Say how many lines in the records contain "normalsize". The reply must consist of the number alone.

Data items
_ _ _ _

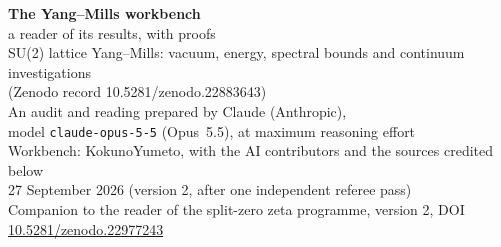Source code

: 


\thispagestyle{plain}
\begin{center}
{\LARGE\bfseries The Yang--Mills workbench}\\[8pt]
{\Large a reader of its results, with proofs}\\[6pt]
{\large SU(2) lattice Yang--Mills: vacuum, energy, spectral bounds and continuum investigations\\ (Zenodo record 10.5281/zenodo.22883643)}\\[14pt]
{\large An audit and reading prepared by Claude (Anthropic),\\ model \texttt{claude-opus-5-5} (Opus~5.5), at maximum reasoning effort}\\[8pt]
{\normalsize Workbench: KokunoYumeto, with the AI contributors and the sources credited below}\\[4pt]
{\normalsize 27 September 2026 \quad (version 2, after one independent referee pass)}\\[4pt]
{\small Companion to the reader of the split-zero zeta programme, version 2, DOI \href{https://doi.org/10.5281/zenodo.22977243}{10.5281/zenodo.22977243}}
\end{center}



\tableofcontents
\clearpage










\appendix





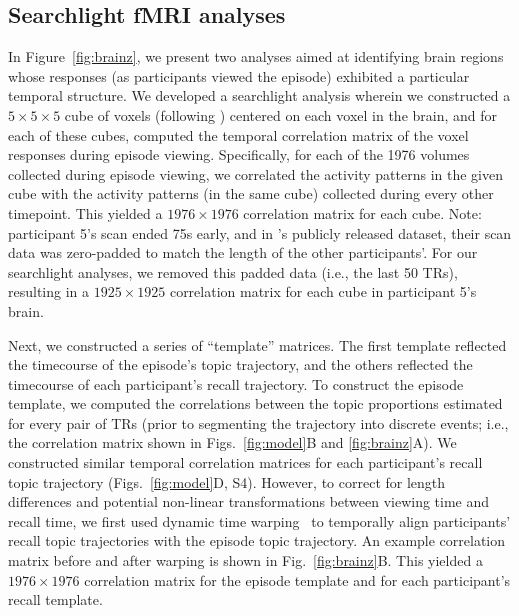 \documentclass[10pt]{article}
\newcommand{\corrmats}{S4}
\begin{document}
\subsection*{Searchlight fMRI analyses}
In Figure~\ref{fig:brainz}, we present two analyses aimed at identifying brain regions whose responses (as participants viewed the episode) exhibited a particular temporal structure.  We developed a searchlight analysis wherein we constructed a $5 \times 5 \times 5$ cube of voxels (following \citealp{ChenEtal17}) centered on each voxel in the brain, and for each of these cubes, computed the temporal correlation matrix of the voxel responses during episode viewing.  Specifically, for each of the 1976 volumes collected during episode viewing, we correlated the activity patterns in the given cube with the activity patterns (in the same cube) collected during every other timepoint.  This yielded a $1976 \times 1976$ correlation matrix for each cube.  Note: participant 5's scan ended 75s early, and in \citealp{ChenEtal17}'s publicly released dataset, their scan data was zero-padded to match the length of the other participants'.  For our searchlight analyses, we removed this padded data (i.e., the last 50 TRs), resulting in a $1925 \times 1925$ correlation matrix for each cube in participant 5's brain.

Next, we constructed a series of ``template'' matrices.  The first template reflected the timecourse of the episode's topic trajectory, and the others reflected the timecourse of each participant's recall trajectory.  To construct the episode template, we computed the correlations between the topic proportions estimated for every pair of TRs (prior to segmenting the trajectory into discrete events; i.e., the correlation matrix shown in Figs.~\ref{fig:model}B and \ref{fig:brainz}A).  We constructed similar temporal correlation matrices for each participant's recall topic trajectory (Figs.~\ref{fig:model}D, \corrmats).  However, to correct for length differences and potential non-linear transformations between viewing time and recall time, we first used dynamic time warping~\citep{BernClif94} to temporally align participants' recall topic trajectories with the episode topic trajectory.  An example correlation matrix before and after warping is shown in Fig.~\ref{fig:brainz}B.  This yielded a $1976 \times 1976$ correlation matrix for the episode template and for each participant's recall template.
\end{document}
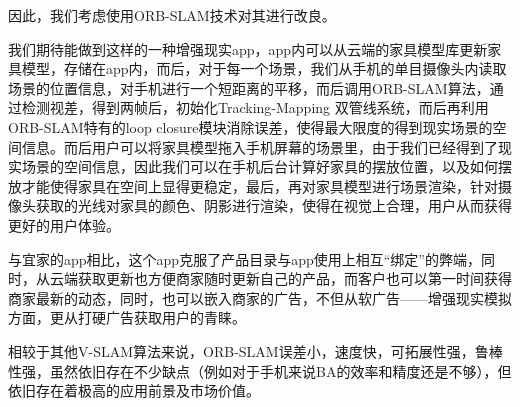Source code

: 因此，我们考虑使用ORB-SLAM技术对其进行改良。

我们期待能做到这样的一种增强现实app，app内可以从云端的家具模型库更新家具模型，存储在app内，而后，对于每一个场景，我们从手机的单目摄像头内读取场景的位置信息，对手机进行一个短距离的平移，而后调用ORB-SLAM算法，通过检测视差，得到两帧后，初始化Tracking-Mapping 双管线系统，而后再利用ORB-SLAM特有的loop closure模块消除误差，使得最大限度的得到现实场景的空间信息。而后用户可以将家具模型拖入手机屏幕的场景里，由于我们已经得到了现实场景的空间信息，因此我们可以在手机后台计算好家具的摆放位置，以及如何摆放才能使得家具在空间上显得更稳定，最后，再对家具模型进行场景渲染，针对摄像头获取的光线对家具的颜色、阴影进行渲染，使得在视觉上合理，用户从而获得更好的用户体验。

与宜家的app相比，这个app克服了产品目录与app使用上相互“绑定”的弊端，同时，从云端获取更新也方便商家随时更新自己的产品，而客户也可以第一时间获得商家最新的动态，同时，也可以嵌入商家的广告，不但从软广告——增强现实模拟方面，更从打硬广告获取用户的青睐。

相较于其他V-SLAM算法来说，ORB-SLAM误差小，速度快，可拓展性强，鲁棒性强，虽然依旧存在不少缺点（例如对于手机来说BA的效率和精度还是不够），但依旧存在着极高的应用前景及市场价值。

_ _ _ _

• Solution to this exercise
2